Id go but Im trying not to break **** before the big ride coming up on the 18th lol. Xtreme is across from Down South Gonzo on Gulf Pump road. They have done alot of work out there, looking nice


----------



## rebelangler (May 21, 2004)

Looking to ride from about 12:00 till dark


----------



## dabossgonzo (Mar 5, 2010)

*what ride?????*



Hotrod said:


> Id go but Im trying not to break **** before the big ride coming up on the 18th lol. Xtreme is across from Down South Gonzo on Gulf Pump road. They have done alot of work out there, looking nice


what's happening on teh 18th... wife is out of town that weekend and I need something to do that will keep me out of trouble!


----------



## Tail'in around (Oct 12, 2006)

rebelangler said:


> Looking to ride from about 12:00 till dark


Sounds good to me, I'll pm ya later on this week.

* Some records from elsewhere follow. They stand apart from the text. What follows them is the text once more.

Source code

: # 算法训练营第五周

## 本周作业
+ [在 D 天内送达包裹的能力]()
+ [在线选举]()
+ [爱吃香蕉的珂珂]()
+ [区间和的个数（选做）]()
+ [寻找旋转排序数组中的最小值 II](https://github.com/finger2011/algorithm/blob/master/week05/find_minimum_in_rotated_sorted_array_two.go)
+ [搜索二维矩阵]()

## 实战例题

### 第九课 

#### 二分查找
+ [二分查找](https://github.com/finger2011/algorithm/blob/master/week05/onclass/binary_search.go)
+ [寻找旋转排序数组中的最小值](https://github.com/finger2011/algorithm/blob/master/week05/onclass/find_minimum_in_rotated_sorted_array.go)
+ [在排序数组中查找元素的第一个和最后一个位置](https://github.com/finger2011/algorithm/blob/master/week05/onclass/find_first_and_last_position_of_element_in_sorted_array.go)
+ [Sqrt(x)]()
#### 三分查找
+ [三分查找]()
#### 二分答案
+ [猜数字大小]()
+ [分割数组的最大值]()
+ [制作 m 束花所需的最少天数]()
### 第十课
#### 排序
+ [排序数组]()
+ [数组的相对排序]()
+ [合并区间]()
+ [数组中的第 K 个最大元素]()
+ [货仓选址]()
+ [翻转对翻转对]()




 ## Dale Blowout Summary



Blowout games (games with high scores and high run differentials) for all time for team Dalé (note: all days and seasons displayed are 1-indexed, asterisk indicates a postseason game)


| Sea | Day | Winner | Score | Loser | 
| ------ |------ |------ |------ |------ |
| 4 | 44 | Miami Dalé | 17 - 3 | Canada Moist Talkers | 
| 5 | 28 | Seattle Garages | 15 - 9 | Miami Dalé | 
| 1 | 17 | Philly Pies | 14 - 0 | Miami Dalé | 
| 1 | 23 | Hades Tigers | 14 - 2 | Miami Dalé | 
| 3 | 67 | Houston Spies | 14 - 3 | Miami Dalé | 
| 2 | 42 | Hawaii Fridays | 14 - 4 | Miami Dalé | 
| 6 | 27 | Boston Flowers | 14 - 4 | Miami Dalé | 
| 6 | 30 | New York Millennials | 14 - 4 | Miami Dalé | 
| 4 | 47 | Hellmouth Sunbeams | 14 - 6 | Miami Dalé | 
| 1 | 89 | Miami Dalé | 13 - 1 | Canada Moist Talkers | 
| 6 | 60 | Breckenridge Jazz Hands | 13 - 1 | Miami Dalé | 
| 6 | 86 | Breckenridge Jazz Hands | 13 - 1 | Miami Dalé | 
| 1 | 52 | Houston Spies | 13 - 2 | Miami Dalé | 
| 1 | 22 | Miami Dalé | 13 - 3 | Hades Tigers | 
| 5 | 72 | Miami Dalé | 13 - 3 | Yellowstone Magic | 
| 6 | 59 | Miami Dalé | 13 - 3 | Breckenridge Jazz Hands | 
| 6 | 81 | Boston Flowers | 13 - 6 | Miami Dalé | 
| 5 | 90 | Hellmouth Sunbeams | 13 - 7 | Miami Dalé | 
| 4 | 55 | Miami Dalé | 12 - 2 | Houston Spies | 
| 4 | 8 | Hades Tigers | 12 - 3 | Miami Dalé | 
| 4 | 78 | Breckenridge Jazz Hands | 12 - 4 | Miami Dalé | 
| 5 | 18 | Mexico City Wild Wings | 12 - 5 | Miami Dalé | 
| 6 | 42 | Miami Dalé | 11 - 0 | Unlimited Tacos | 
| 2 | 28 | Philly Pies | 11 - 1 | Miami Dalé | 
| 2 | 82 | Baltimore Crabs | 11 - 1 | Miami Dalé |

Hotrod. Just follow me and you'll be fine!!!! Ride behind Berto and you'll have nothing to worry about!!!!! Lol


----------



## Hotrod (Oct 11, 2006)

Gatorfest up by Henderson at Gatorrun. Moonshine Bandits will be there


----------



## rebelangler (May 21, 2004)

Need a head count for tomorrow... wanna be at extreme around noon


----------